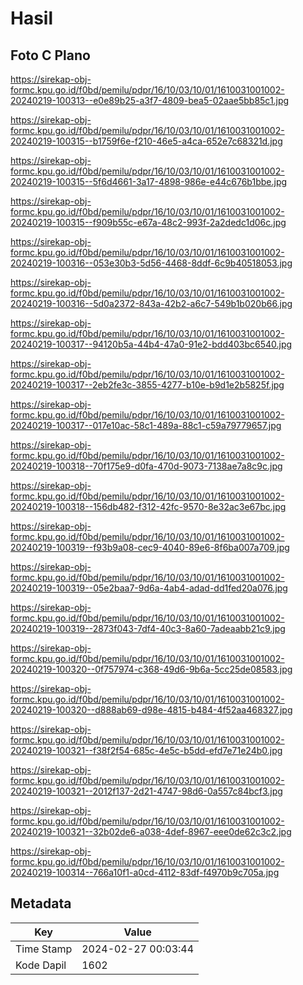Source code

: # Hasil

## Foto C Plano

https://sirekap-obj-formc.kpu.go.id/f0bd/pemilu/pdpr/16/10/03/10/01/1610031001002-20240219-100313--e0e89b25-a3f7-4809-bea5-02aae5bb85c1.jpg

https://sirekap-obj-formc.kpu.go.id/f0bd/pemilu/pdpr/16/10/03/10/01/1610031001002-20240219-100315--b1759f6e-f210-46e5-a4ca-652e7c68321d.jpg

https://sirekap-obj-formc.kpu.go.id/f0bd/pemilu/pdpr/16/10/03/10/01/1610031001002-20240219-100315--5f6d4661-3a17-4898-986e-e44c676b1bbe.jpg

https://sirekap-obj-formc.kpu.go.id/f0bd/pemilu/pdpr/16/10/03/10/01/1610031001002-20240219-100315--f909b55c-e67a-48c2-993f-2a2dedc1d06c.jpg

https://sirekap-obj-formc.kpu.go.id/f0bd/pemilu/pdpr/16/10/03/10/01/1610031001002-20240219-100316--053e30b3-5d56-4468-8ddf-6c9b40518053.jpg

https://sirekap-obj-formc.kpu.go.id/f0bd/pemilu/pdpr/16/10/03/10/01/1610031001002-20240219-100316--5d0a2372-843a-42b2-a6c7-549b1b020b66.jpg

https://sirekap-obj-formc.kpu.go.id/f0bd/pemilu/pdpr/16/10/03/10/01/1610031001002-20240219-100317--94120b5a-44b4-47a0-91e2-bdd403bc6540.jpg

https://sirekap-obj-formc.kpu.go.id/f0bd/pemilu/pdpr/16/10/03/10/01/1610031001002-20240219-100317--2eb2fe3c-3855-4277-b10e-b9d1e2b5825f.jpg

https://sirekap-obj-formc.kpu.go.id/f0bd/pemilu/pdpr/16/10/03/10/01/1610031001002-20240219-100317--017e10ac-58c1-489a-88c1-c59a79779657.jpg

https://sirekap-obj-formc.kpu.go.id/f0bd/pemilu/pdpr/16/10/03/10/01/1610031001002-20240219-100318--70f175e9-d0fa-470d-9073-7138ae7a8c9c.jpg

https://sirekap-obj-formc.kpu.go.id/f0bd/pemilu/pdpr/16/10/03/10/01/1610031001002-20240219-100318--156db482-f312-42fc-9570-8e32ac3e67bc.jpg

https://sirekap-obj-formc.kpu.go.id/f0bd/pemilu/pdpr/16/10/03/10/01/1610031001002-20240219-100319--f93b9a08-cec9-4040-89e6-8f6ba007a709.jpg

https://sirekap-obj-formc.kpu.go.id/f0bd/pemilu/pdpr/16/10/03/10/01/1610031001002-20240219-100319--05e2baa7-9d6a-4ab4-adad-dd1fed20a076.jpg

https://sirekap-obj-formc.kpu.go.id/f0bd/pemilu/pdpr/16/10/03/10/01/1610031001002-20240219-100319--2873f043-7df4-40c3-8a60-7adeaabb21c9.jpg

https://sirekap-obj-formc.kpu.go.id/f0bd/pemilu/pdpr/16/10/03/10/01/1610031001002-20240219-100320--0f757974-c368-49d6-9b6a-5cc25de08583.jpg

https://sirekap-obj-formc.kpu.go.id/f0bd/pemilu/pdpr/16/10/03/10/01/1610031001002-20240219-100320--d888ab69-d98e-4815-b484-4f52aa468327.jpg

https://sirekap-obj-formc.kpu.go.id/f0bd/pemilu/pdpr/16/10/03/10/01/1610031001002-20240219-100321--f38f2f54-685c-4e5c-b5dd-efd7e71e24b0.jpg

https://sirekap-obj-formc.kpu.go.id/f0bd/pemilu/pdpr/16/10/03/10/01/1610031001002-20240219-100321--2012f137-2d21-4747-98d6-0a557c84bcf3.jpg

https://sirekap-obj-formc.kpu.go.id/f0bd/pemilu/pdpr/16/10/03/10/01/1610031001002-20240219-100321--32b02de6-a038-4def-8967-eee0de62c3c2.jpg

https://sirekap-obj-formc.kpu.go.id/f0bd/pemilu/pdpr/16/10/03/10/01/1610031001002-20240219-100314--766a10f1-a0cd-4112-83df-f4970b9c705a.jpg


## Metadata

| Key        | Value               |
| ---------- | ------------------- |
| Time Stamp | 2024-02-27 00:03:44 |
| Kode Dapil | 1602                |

------------------------------------------------------------

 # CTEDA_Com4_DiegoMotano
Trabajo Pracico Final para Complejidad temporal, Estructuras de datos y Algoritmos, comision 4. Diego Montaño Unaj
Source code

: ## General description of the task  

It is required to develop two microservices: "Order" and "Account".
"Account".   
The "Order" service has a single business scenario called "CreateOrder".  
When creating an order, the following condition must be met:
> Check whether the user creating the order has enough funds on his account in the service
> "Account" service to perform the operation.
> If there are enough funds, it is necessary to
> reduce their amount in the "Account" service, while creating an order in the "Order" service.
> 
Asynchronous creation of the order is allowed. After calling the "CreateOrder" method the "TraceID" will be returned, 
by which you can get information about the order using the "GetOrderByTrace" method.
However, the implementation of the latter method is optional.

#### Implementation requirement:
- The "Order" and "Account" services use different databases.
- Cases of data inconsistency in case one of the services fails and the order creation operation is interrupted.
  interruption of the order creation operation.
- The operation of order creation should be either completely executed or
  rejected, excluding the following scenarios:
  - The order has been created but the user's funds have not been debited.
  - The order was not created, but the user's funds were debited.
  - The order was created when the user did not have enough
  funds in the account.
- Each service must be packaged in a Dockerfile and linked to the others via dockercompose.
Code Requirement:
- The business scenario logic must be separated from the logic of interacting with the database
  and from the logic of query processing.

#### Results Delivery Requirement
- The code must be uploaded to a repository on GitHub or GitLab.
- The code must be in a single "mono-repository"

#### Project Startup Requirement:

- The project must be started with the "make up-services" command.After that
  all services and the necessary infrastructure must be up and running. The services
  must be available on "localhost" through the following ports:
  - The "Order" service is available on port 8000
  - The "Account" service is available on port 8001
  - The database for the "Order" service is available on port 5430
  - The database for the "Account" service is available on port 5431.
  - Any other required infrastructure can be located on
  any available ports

------------------------------------------------------------

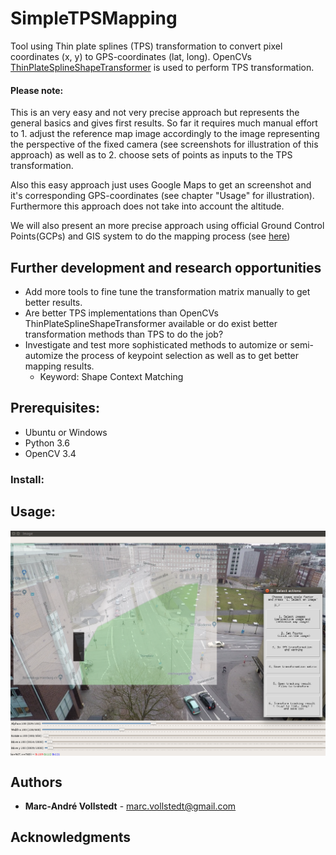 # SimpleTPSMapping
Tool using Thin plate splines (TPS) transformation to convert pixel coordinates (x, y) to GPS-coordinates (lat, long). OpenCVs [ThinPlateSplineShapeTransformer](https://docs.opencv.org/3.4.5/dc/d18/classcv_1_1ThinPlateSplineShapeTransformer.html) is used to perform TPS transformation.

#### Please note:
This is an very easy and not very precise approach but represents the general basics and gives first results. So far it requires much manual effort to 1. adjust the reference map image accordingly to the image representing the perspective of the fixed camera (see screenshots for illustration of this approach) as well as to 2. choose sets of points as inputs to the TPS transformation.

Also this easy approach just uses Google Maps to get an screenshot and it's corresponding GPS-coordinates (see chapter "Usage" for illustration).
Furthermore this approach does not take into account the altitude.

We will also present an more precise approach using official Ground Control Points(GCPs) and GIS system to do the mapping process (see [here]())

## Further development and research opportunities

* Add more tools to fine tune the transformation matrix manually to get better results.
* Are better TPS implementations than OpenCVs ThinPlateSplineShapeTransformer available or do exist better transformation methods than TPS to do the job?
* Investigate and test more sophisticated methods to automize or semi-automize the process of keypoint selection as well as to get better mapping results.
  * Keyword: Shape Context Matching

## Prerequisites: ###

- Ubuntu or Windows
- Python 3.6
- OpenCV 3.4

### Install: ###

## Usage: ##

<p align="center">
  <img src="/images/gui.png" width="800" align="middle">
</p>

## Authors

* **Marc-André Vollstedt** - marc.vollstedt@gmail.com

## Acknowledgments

------------------------------------------------------------

Look above for the line that contains "- Any other". Starting there, transcribe every line exactly until you have copied the line that contains "any available ports".

▶ _EXERCISE OUTPUT_:
  - Any other required infrastructure can be located on
  any available ports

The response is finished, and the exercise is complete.